Methods Our unit operates an integrated CRT service with pre-assessment, implantation, and follow-up components. Pre-assessment includes clinical evaluation and baseline echo (EF: ejection fraction, and ESV: left ventricular end-systolic volume) and functional characterisation: a) Minnesota quality of life score (QoL), b) 6 min walk test (6MWT), and c) peak oxygen consumption on cardiopulmonary exercise test (VO2). Follow-up at 3 and 6 months post CRT includes clinical evaluation, device/medical optimisation, and reassessment of echo and functional outcomes. This study involves a retrospective analysis of our CRT database and compares outcomes in NICE:+ve and NICE: −ve patients.

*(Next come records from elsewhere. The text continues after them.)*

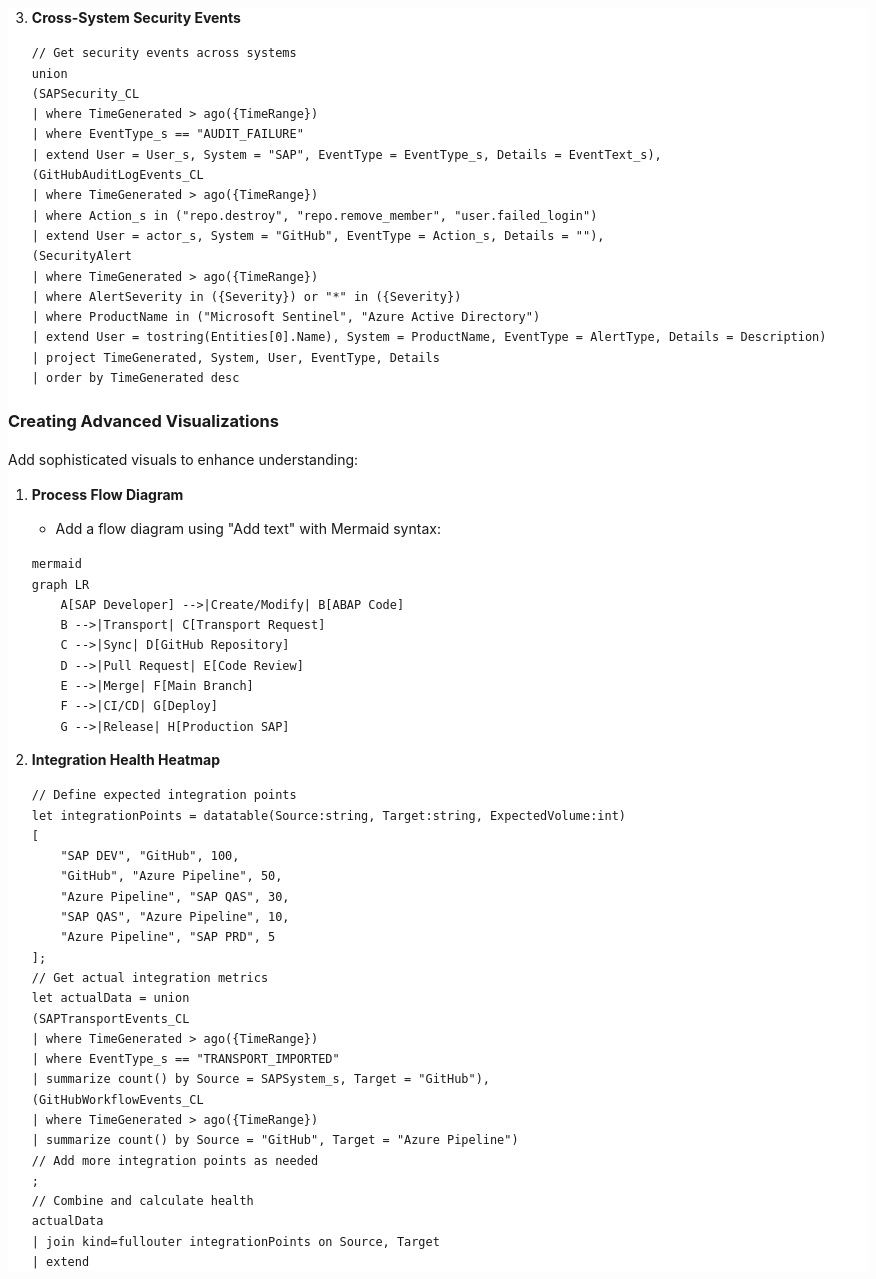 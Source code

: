3. **Cross-System Security Events**
   ```kql
   // Get security events across systems
   union
   (SAPSecurity_CL
   | where TimeGenerated > ago({TimeRange})
   | where EventType_s == "AUDIT_FAILURE"
   | extend User = User_s, System = "SAP", EventType = EventType_s, Details = EventText_s),
   (GitHubAuditLogEvents_CL
   | where TimeGenerated > ago({TimeRange})
   | where Action_s in ("repo.destroy", "repo.remove_member", "user.failed_login")
   | extend User = actor_s, System = "GitHub", EventType = Action_s, Details = ""),
   (SecurityAlert
   | where TimeGenerated > ago({TimeRange})
   | where AlertSeverity in ({Severity}) or "*" in ({Severity})
   | where ProductName in ("Microsoft Sentinel", "Azure Active Directory")
   | extend User = tostring(Entities[0].Name), System = ProductName, EventType = AlertType, Details = Description)
   | project TimeGenerated, System, User, EventType, Details
   | order by TimeGenerated desc
   ```

### Creating Advanced Visualizations

Add sophisticated visuals to enhance understanding:

1. **Process Flow Diagram**
   - Add a flow diagram using "Add text" with Mermaid syntax:
   ```
   mermaid
   graph LR
       A[SAP Developer] -->|Create/Modify| B[ABAP Code]
       B -->|Transport| C[Transport Request]
       C -->|Sync| D[GitHub Repository]
       D -->|Pull Request| E[Code Review]
       E -->|Merge| F[Main Branch]
       F -->|CI/CD| G[Deploy]
       G -->|Release| H[Production SAP]
   ```

2. **Integration Health Heatmap**
   ```kql
   // Define expected integration points
   let integrationPoints = datatable(Source:string, Target:string, ExpectedVolume:int)
   [
       "SAP DEV", "GitHub", 100,
       "GitHub", "Azure Pipeline", 50,
       "Azure Pipeline", "SAP QAS", 30,
       "SAP QAS", "Azure Pipeline", 10,
       "Azure Pipeline", "SAP PRD", 5
   ];
   // Get actual integration metrics
   let actualData = union
   (SAPTransportEvents_CL 
   | where TimeGenerated > ago({TimeRange})
   | where EventType_s == "TRANSPORT_IMPORTED"
   | summarize count() by Source = SAPSystem_s, Target = "GitHub"),
   (GitHubWorkflowEvents_CL
   | where TimeGenerated > ago({TimeRange})
   | summarize count() by Source = "GitHub", Target = "Azure Pipeline")
   // Add more integration points as needed
   ;
   // Combine and calculate health
   actualData
   | join kind=fullouter integrationPoints on Source, Target
   | extend 
   ```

Results Between January 2007 and December 2009, 253 patients received CRT. Complete paired data comparing baseline and 6 month functional and echo data are available for 139 patients; 89 NICE:+ve and 50 NICE: −ve (Abstract 94 table 1). Exclusions for the NICE: −ve patients included: atrial fibrillation (n=19), QRS 120–149 mS without mechanical dyssynchrony (n=12); QRS <120 mS (n=5); pacemaker upgrades (n=9). An additional 5 patients with right bundle branch block and otherwise NICE CRT compliance are analysed as NICE: −ve in this study. Compared to baseline, 6-month outcomes were similar and significantly improved in both NICE:+ve and NICE: −ve groups (Abstract 94 table 2).

Conclusions We observed significantly favourable and similar functional and echocardiographic responses to CRT in patients meeting and not meeting current NICE criteria for CRT. Guidelines should guide therapy but ultimately each therapy should be individualised and evidence based.